Task details: Copy the lines from the start of the records below through the line containing "through 0. Dashed", both included, and leave out the pictures.

Items from a data source
________________

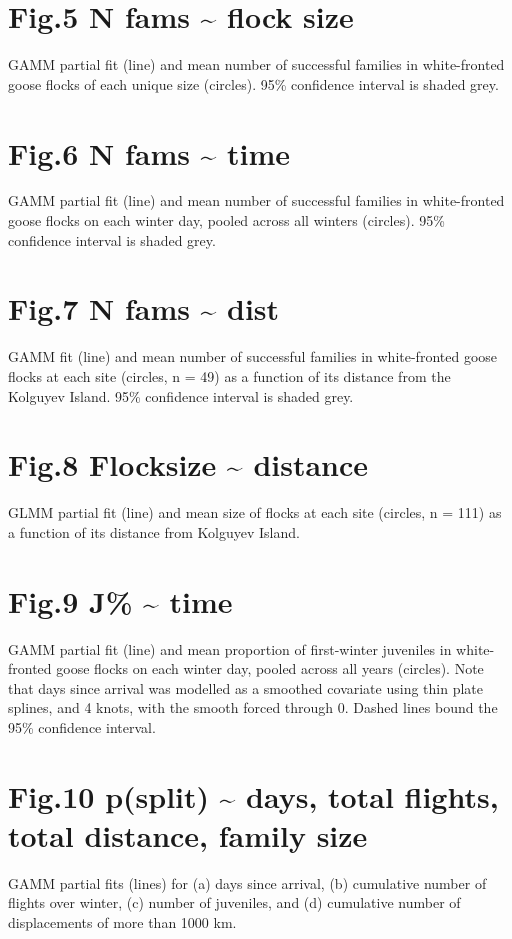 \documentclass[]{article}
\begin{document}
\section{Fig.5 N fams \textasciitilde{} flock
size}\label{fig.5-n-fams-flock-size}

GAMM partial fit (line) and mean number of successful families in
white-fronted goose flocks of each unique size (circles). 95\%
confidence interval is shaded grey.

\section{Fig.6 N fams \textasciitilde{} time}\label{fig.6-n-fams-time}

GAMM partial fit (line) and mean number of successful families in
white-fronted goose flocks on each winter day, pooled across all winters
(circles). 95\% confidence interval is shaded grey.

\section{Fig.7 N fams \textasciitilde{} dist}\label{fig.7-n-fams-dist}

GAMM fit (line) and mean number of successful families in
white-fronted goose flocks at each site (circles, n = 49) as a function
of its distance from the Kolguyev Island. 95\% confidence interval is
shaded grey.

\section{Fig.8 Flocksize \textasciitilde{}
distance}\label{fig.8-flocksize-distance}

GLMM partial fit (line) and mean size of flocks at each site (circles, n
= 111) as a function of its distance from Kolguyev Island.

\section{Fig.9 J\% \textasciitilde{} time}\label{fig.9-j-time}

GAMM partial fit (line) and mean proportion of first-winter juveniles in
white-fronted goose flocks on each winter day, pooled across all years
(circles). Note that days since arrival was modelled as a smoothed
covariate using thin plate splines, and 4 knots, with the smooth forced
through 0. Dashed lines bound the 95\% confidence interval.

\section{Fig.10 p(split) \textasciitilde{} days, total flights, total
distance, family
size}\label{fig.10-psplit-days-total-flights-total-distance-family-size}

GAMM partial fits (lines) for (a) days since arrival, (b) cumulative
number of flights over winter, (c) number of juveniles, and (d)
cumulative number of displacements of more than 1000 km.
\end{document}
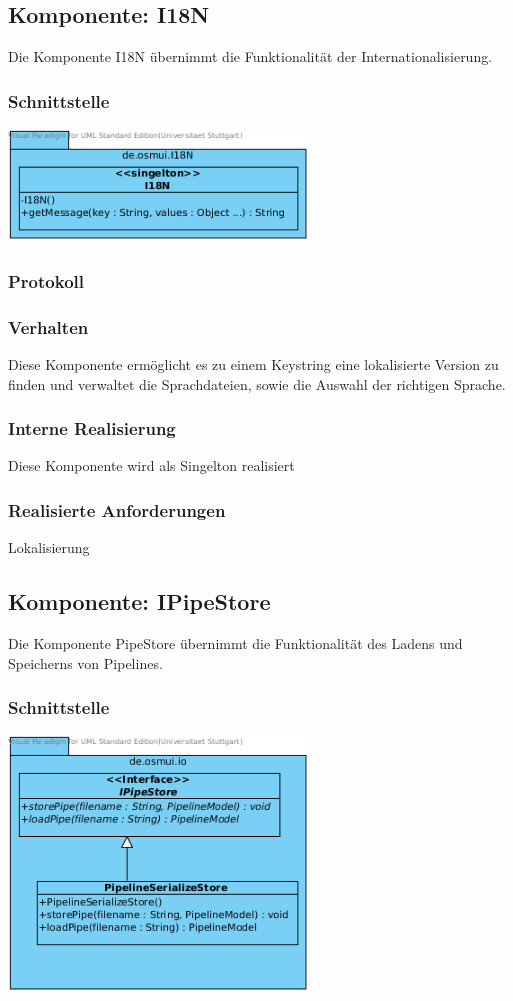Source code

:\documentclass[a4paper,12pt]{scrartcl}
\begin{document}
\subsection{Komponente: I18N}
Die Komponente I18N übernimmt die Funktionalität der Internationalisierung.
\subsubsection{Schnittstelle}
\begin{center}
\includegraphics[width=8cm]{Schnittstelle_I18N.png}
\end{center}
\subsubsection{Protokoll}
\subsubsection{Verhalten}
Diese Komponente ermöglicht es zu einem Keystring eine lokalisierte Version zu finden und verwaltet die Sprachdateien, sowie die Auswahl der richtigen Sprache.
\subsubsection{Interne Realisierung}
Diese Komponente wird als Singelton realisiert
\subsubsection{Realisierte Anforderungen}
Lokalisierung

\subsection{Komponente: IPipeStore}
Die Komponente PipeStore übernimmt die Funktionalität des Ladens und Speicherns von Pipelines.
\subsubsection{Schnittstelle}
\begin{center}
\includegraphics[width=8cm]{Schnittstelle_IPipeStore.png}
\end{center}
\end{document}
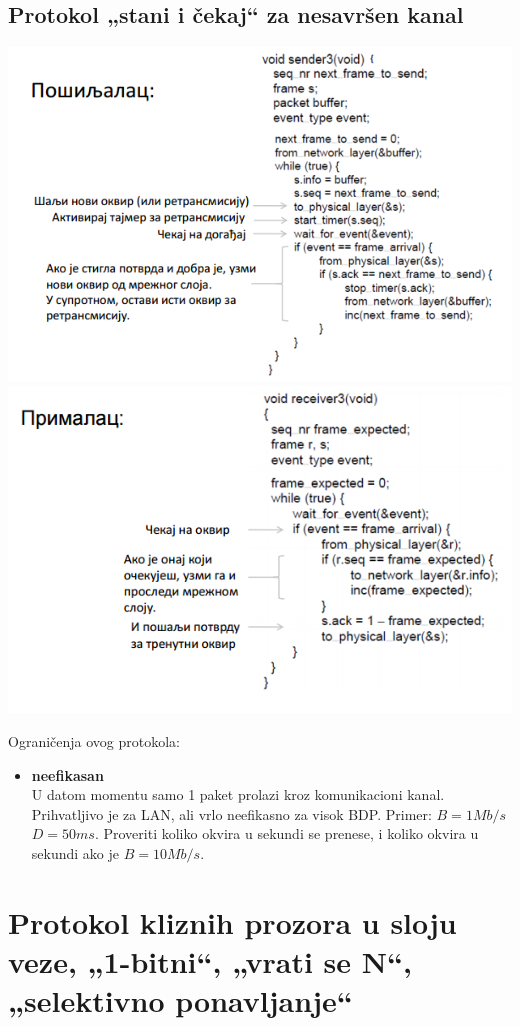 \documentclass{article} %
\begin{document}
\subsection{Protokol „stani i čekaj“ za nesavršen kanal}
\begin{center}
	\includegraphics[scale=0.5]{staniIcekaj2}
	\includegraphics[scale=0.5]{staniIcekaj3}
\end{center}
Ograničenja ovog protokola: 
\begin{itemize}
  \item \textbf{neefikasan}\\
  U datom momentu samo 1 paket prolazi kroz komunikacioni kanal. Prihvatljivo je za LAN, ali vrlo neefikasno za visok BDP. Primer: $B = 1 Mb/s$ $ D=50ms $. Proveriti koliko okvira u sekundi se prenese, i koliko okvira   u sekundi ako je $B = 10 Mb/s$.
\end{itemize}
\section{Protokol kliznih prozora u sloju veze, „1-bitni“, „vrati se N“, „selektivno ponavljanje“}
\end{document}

________________

Finished task:
 \documentclass[]{article}
\begin{document}
\section{Fig.5 N fams \textasciitilde{} flock
size}\label{fig.5-n-fams-flock-size}

GAMM partial fit (line) and mean number of successful families in
white-fronted goose flocks of each unique size (circles). 95\%
confidence interval is shaded grey.

\section{Fig.6 N fams \textasciitilde{} time}\label{fig.6-n-fams-time}

GAMM partial fit (line) and mean number of successful families in
white-fronted goose flocks on each winter day, pooled across all winters
(circles). 95\% confidence interval is shaded grey.

\section{Fig.7 N fams \textasciitilde{} dist}\label{fig.7-n-fams-dist}

GAMM fit (line) and mean number of successful families in
white-fronted goose flocks at each site (circles, n = 49) as a function
of its distance from the Kolguyev Island. 95\% confidence interval is
shaded grey.

\section{Fig.8 Flocksize \textasciitilde{}
distance}\label{fig.8-flocksize-distance}

GLMM partial fit (line) and mean size of flocks at each site (circles, n
= 111) as a function of its distance from Kolguyev Island.

\section{Fig.9 J\% \textasciitilde{} time}\label{fig.9-j-time}

GAMM partial fit (line) and mean proportion of first-winter juveniles in
white-fronted goose flocks on each winter day, pooled across all years
(circles). Note that days since arrival was modelled as a smoothed
covariate using thin plate splines, and 4 knots, with the smooth forced
through 0. Dashed lines bound the 95\% confidence interval.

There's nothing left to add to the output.